Legal Communication in euchre, page 5


Don't help your opponents by giving away information





'Fool the opposition, not you partner' In other articles I have talked about the many different ways of communicating with your partner. The ability to pass information back and forth often results in additional points for your team. When your team names trump this is a good thing. However, that all changes when then the other team calls. Let's say, for example, you have been just ordered to pick up the queen of hearts and you already hold the ten of hearts in your hand. If use the 10 of hearts prior to using the queen, you're telling your opponents you still have at least one more trump. Had you used your queen first, the assumption would be it was your only trump. Most experienced players will remember what card they ordered and watch for it to be played. This gives them an idea where the other the trump may be. The 10 and the queen are connecting cards so using either one would not affect the strength of your hand. Anytime you are the defending team you should try to play the picked-up card first. This should be a standard play even when the cards are not connecting. Within this reasoning apply common sense, one wouldn't throw an ace to holding a 9, but throwing a queen and holding the nine shouldn't present a problem.




See the example below:

Table Position
fool-opps-not-p1

The dealer sits at the top of the screen in the North position. The East seat orders him to pick up the king of clubs.


fool-opps-not-p2

The maker(E) starts the hand by leading the 10 of trump. South plays the left. West overtakes the left with the right. North holds on to the card they picked up and plays the queen of clubs.

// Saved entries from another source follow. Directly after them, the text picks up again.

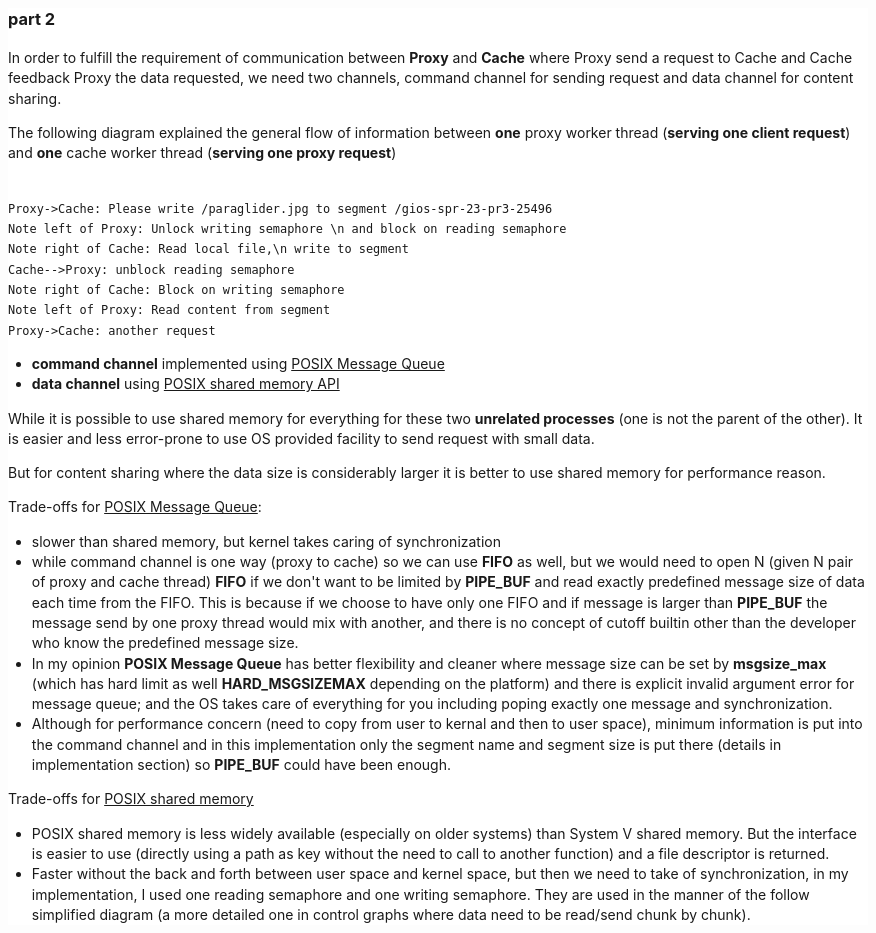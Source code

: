 
### part 2

In order to fulfill the requirement of communication between **Proxy** and **Cache** where Proxy send a request to Cache and Cache feedback Proxy the data requested, we need two channels, command channel for sending request and data channel for content sharing.

The following diagram explained the general flow of information between **one** proxy worker thread (**serving one client request**) and **one** cache worker thread (**serving one proxy request**) 

```sequence

Proxy->Cache: Please write /paraglider.jpg to segment /gios-spr-23-pr3-25496
Note left of Proxy: Unlock writing semaphore \n and block on reading semaphore
Note right of Cache: Read local file,\n write to segment
Cache-->Proxy: unblock reading semaphore
Note right of Cache: Block on writing semaphore
Note left of Proxy: Read content from segment
Proxy->Cache: another request
```


- **command channel** implemented using [POSIX Message Queue](https://man7.org/linux/man-pages/man7/mq_overview.7.html)
- **data channel** using [POSIX shared memory API](https://man7.org/linux/man-pages/man7/shm_overview.7.html)

While it is possible to use shared memory for everything for these two **unrelated processes** (one is not the parent of the other). It is easier and less error-prone to use OS provided facility to send request with small data.

But for content sharing where the data size is considerably larger it is better to use shared memory for performance reason. 

Trade-offs for [POSIX Message Queue](https://man7.org/linux/man-pages/man7/mq_overview.7.html):
- slower than shared memory, but kernel takes caring of synchronization
- while command channel is one way (proxy to cache) so we can use **FIFO** as well, but we would need to open N (given N pair of proxy and cache thread) **FIFO** if we don't want to be limited by **PIPE_BUF** and read exactly predefined message size of data each time from the FIFO. This is because if we choose to have only one FIFO and if message is larger than **PIPE_BUF** the message send by one proxy thread would mix with another, and there is no concept of cutoff builtin other than the developer who know the predefined message size.
- In my opinion **POSIX Message Queue** has better flexibility and cleaner where message size can be set by **msgsize_max** (which has hard limit as well **HARD_MSGSIZEMAX** depending on the platform) and there is explicit invalid argument error for message queue; and the OS takes care of everything for you including poping exactly one message and synchronization. 
-  Although for performance concern (need to copy from user to kernal and then to user space), minimum information is put into the command channel and in this implementation only the segment name and segment size is put there (details in implementation section) so **PIPE_BUF** could have been enough.

Trade-offs for [POSIX shared memory](https://man7.org/linux/man-pages/man7/shm_overview.7.html)

- POSIX shared memory is less widely available (especially on older systems) than System V shared memory. But the interface is easier to use (directly using a path as key without the need to call to another function) and a file descriptor is returned.
- Faster without the back and forth between user space and kernel space, but then we need to take of synchronization, in my implementation, I used one reading semaphore and one writing semaphore. They are used in the manner of the follow simplified diagram (a more detailed one in control graphs where data need to be read/send chunk by chunk).
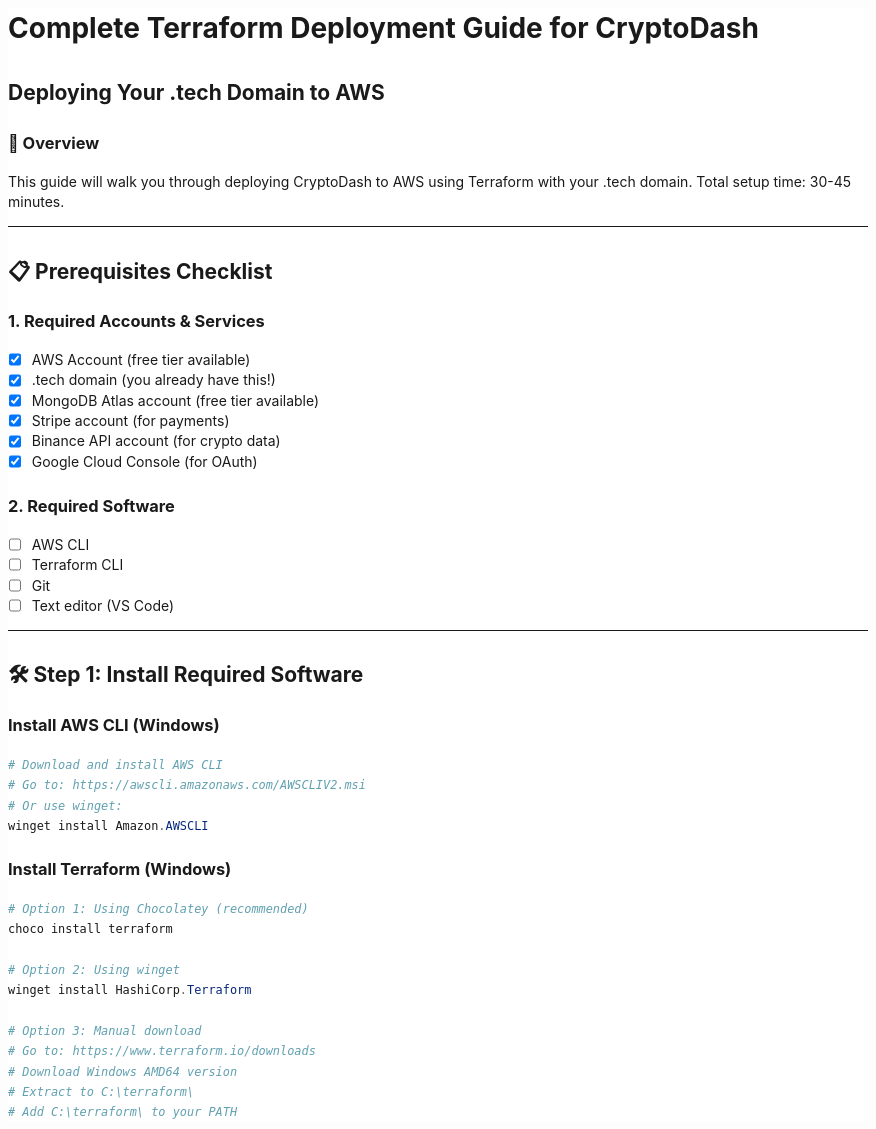 # Complete Terraform Deployment Guide for CryptoDash
## Deploying Your .tech Domain to AWS

### 🎯 Overview
This guide will walk you through deploying CryptoDash to AWS using Terraform with your .tech domain. Total setup time: 30-45 minutes.

---

## 📋 Prerequisites Checklist

### 1. Required Accounts & Services
- [x] AWS Account (free tier available)
- [x] .tech domain (you already have this!)
- [x] MongoDB Atlas account (free tier available)
- [x] Stripe account (for payments)
- [x] Binance API account (for crypto data)
- [x] Google Cloud Console (for OAuth)

### 2. Required Software
- [ ] AWS CLI
- [ ] Terraform CLI
- [ ] Git
- [ ] Text editor (VS Code)

---

## 🛠️ Step 1: Install Required Software

### Install AWS CLI (Windows)
```powershell
# Download and install AWS CLI
# Go to: https://awscli.amazonaws.com/AWSCLIV2.msi
# Or use winget:
winget install Amazon.AWSCLI
```

### Install Terraform (Windows)
```powershell
# Option 1: Using Chocolatey (recommended)
choco install terraform

# Option 2: Using winget
winget install HashiCorp.Terraform

# Option 3: Manual download
# Go to: https://www.terraform.io/downloads
# Download Windows AMD64 version
# Extract to C:\terraform\
# Add C:\terraform\ to your PATH
```

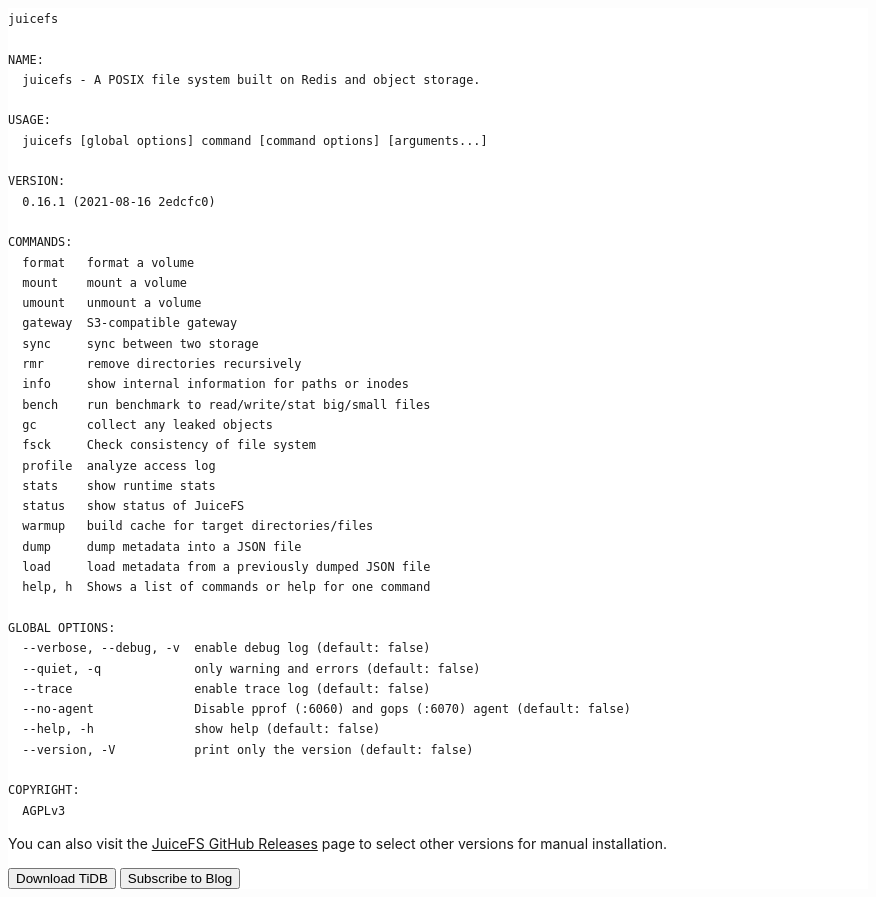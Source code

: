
 ```shell
juicefs

NAME:
  juicefs - A POSIX file system built on Redis and object storage.

USAGE:
  juicefs [global options] command [command options] [arguments...]

VERSION:
  0.16.1 (2021-08-16 2edcfc0)

COMMANDS:
  format   format a volume
  mount    mount a volume
  umount   unmount a volume
  gateway  S3-compatible gateway
  sync     sync between two storage
  rmr      remove directories recursively
  info     show internal information for paths or inodes
  bench    run benchmark to read/write/stat big/small files
  gc       collect any leaked objects
  fsck     Check consistency of file system
  profile  analyze access log
  stats    show runtime stats
  status   show status of JuiceFS
  warmup   build cache for target directories/files
  dump     dump metadata into a JSON file
  load     load metadata from a previously dumped JSON file
  help, h  Shows a list of commands or help for one command

GLOBAL OPTIONS:
  --verbose, --debug, -v  enable debug log (default: false)
  --quiet, -q             only warning and errors (default: false)
  --trace                 enable trace log (default: false)
  --no-agent              Disable pprof (:6060) and gops (:6070) agent (default: false)
  --help, -h              show help (default: false)
  --version, -V           print only the version (default: false)

COPYRIGHT:
  AGPLv3
```

You can also visit the [JuiceFS GitHub Releases](https://github.com/juicedata/juicefs/releases) page to select other versions for manual installation.

<div class="trackable-btns">
  <a href="/download" onclick="trackViews('Getting Started with JuiceFS Using TiKV', 'download-tidb-btn-middle')"><button>Download TiDB</button></a>
  <a href="https://share.hsforms.com/1e2W03wLJQQKPd1d9rCbj_Q2npzm" onclick="trackViews('Getting Started with JuiceFS Using TiKV', 'subscribe-blog-btn-middle')"><button>Subscribe to Blog</button></a>
  </div>
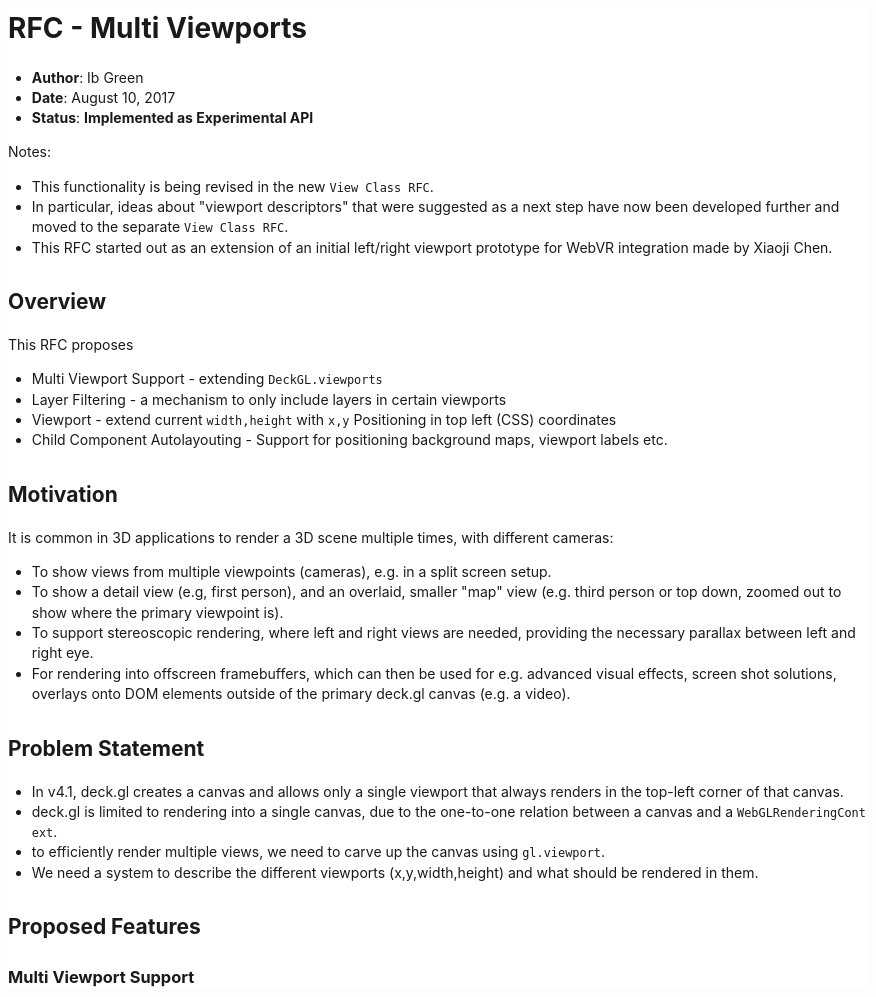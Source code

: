 # RFC - Multi Viewports

* **Author**: Ib Green
* **Date**: August 10, 2017
* **Status**: **Implemented as Experimental API**

Notes:
* This functionality is being revised in the new `View Class RFC`.
* In particular, ideas about "viewport descriptors" that were suggested as a next step have now been developed further and moved to the separate `View Class RFC`.
* This RFC started out as an extension of an initial left/right viewport prototype for WebVR integration made by Xiaoji Chen.


## Overview

This RFC proposes
* Multi Viewport Support - extending `DeckGL.viewports`
* Layer Filtering - a mechanism to only include layers in certain viewports
* Viewport - extend current `width,height` with `x,y` Positioning in top left (CSS) coordinates
* Child Component Autolayouting - Support for positioning background maps, viewport labels etc.


## Motivation

It is common in 3D applications to render a 3D scene multiple times, with different cameras:
* To show views from multiple viewpoints (cameras), e.g. in a split screen setup.
* To show a detail view (e.g, first person), and an overlaid, smaller "map" view (e.g. third person or top down, zoomed out to show where the primary viewpoint is).
* To support stereoscopic rendering, where left and right views are needed, providing the necessary parallax between left and right eye.
* For rendering into offscreen framebuffers, which can then be used for e.g. advanced visual effects, screen shot solutions, overlays onto DOM elements outside of the primary deck.gl canvas (e.g. a video).


## Problem Statement

* In v4.1, deck.gl creates a canvas and allows only a single viewport that always renders in the top-left corner of that canvas.
* deck.gl is limited to rendering into a single canvas, due to the one-to-one relation between a canvas and a `WebGLRenderingContext`.
* to efficiently render multiple views, we need to carve up the canvas using `gl.viewport`.
* We need a system to describe the different viewports (x,y,width,height) and what should be rendered in them.


## Proposed Features

### Multi Viewport Support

However, by playing the queen, they are telling the maker(E) they still hold at least one more trump. The maker(E) now has more information on how best to play his hand. Because the king and queen were connecting cards they should have played the king. It would have had no effect on the strength of their hand and would have not given away any information.




Other ways of NOT sharing information:



Another good method of fooling the opposition is when the maker had led the right and you hold the cards directly under it, i.e., the left - ace. Playing the left from this connecting set is a good way of hiding you still hold the ace. This is because most inexperienced players tend to play the lowest card in their hand. Practice pulling the high card as this must be done with absolutely no hesitation. Even the slightest delay will tip off the better players to the fact that you're deciding between two cards. The idea is to not give any hint as to what remains in your hand.


Conversely, if the maker leads a small trump he is fishing for the boss trump. If you were to hold the left and a small trump, play your small trump. As I said, he's fishing, is hoping to find where the top trump are. He obviously doesn't hold the right. If by chance your partner does, you don't want them to both fall on the same trick. This may be your partner's only chance to make it good.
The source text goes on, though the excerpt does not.